Em 14 de junho de 1909, o então presidente do Brasil, Afonso Pena, faleceu aos 61 anos, vítima de uma pneumonia. Sua morte interrompeu o mandato presidencial antes do término e provocou uma mudança imediata no comando do país.
Com o falecimento de Afonso Pena, o vice-presidente Nilo Peçanha assumiu a Presidência da República, governando o Brasil de 14 de junho de 1909 até 15 de novembro de 1910.

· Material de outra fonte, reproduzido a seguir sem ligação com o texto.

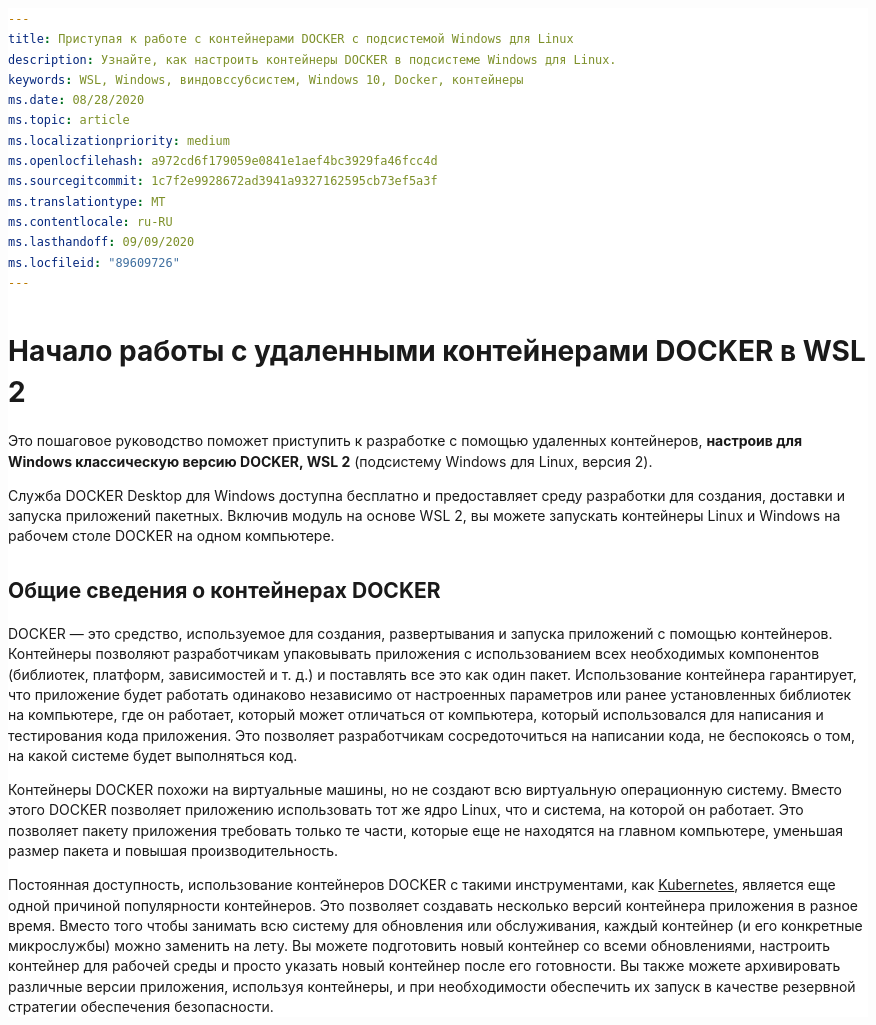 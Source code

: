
 ```yaml
---
title: Приступая к работе с контейнерами DOCKER с подсистемой Windows для Linux
description: Узнайте, как настроить контейнеры DOCKER в подсистеме Windows для Linux.
keywords: WSL, Windows, виндовссубсистем, Windows 10, Docker, контейнеры
ms.date: 08/28/2020
ms.topic: article
ms.localizationpriority: medium
ms.openlocfilehash: a972cd6f179059e0841e1aef4bc3929fa46fcc4d
ms.sourcegitcommit: 1c7f2e9928672ad3941a9327162595cb73ef5a3f
ms.translationtype: MT
ms.contentlocale: ru-RU
ms.lasthandoff: 09/09/2020
ms.locfileid: "89609726"
---
```

# <a name="get-started-with-docker-remote-containers-on-wsl-2"></a>Начало работы с удаленными контейнерами DOCKER в WSL 2

Это пошаговое руководство поможет приступить к разработке с помощью удаленных контейнеров, **настроив для Windows классическую версию DOCKER, WSL 2** (подсистему Windows для Linux, версия 2).

Служба DOCKER Desktop для Windows доступна бесплатно и предоставляет среду разработки для создания, доставки и запуска приложений пакетных. Включив модуль на основе WSL 2, вы можете запускать контейнеры Linux и Windows на рабочем столе DOCKER на одном компьютере.

## <a name="overview-of-docker-containers"></a>Общие сведения о контейнерах DOCKER

DOCKER — это средство, используемое для создания, развертывания и запуска приложений с помощью контейнеров. Контейнеры позволяют разработчикам упаковывать приложения с использованием всех необходимых компонентов (библиотек, платформ, зависимостей и т. д.) и поставлять все это как один пакет. Использование контейнера гарантирует, что приложение будет работать одинаково независимо от настроенных параметров или ранее установленных библиотек на компьютере, где он работает, который может отличаться от компьютера, который использовался для написания и тестирования кода приложения. Это позволяет разработчикам сосредоточиться на написании кода, не беспокоясь о том, на какой системе будет выполняться код.

Контейнеры DOCKER похожи на виртуальные машины, но не создают всю виртуальную операционную систему. Вместо этого DOCKER позволяет приложению использовать тот же ядро Linux, что и система, на которой он работает. Это позволяет пакету приложения требовать только те части, которые еще не находятся на главном компьютере, уменьшая размер пакета и повышая производительность.

Постоянная доступность, использование контейнеров DOCKER с такими инструментами, как [Kubernetes](https://docs.microsoft.com/azure/aks/), является еще одной причиной популярности контейнеров. Это позволяет создавать несколько версий контейнера приложения в разное время. Вместо того чтобы занимать всю систему для обновления или обслуживания, каждый контейнер (и его конкретные микрослужбы) можно заменить на лету. Вы можете подготовить новый контейнер со всеми обновлениями, настроить контейнер для рабочей среды и просто указать новый контейнер после его готовности. Вы также можете архивировать различные версии приложения, используя контейнеры, и при необходимости обеспечить их запуск в качестве резервной стратегии обеспечения безопасности.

A posse de Nilo Peçanha marcou um capítulo singular da história nacional. Filho de uma família humilde do interior do Rio de Janeiro, ele se tornou o primeiro e único presidente afrodescendente da história do Brasil. Sua ascensão ao cargo máximo do Executivo representou um fato sem precedentes em uma República ainda jovem, fundada apenas duas décadas antes.
Durante seu governo, Nilo Peçanha buscou fortalecer a educação profissional e incentivar a formação técnica dos trabalhadores brasileiros, sendo lembrado pela criação das Escolas de Aprendizes Artífices, consideradas precursoras da atual rede federal de educação tecnológica.
Passados 117 anos, a morte de Afonso Pena e a consequente posse de Nilo Peçanha permanecem como um dos acontecimentos mais marcantes da história política brasileira, simbolizando uma importante transição de poder e um momento único na representação da população afrodescendente na Presidência da República.